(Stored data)
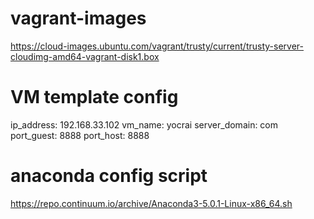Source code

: # vagrant-images
https://cloud-images.ubuntu.com/vagrant/trusty/current/trusty-server-cloudimg-amd64-vagrant-disk1.box

# VM template config
ip_address: 192.168.33.102
vm_name: yocrai
server_domain: com
port_guest: 8888
port_host: 8888

# anaconda config script
https://repo.continuum.io/archive/Anaconda3-5.0.1-Linux-x86_64.sh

▶ What the exercise asks: Could you retype exactly the lines above from the one containing "ip_address: 192.168.33.102" through the last line of the records, both included, and nothing else?

▶ Result of the task:
ip_address: 192.168.33.102
vm_name: yocrai
server_domain: com
port_guest: 8888
port_host: 8888

# anaconda config script
https://repo.continuum.io/archive/Anaconda3-5.0.1-Linux-x86_64.sh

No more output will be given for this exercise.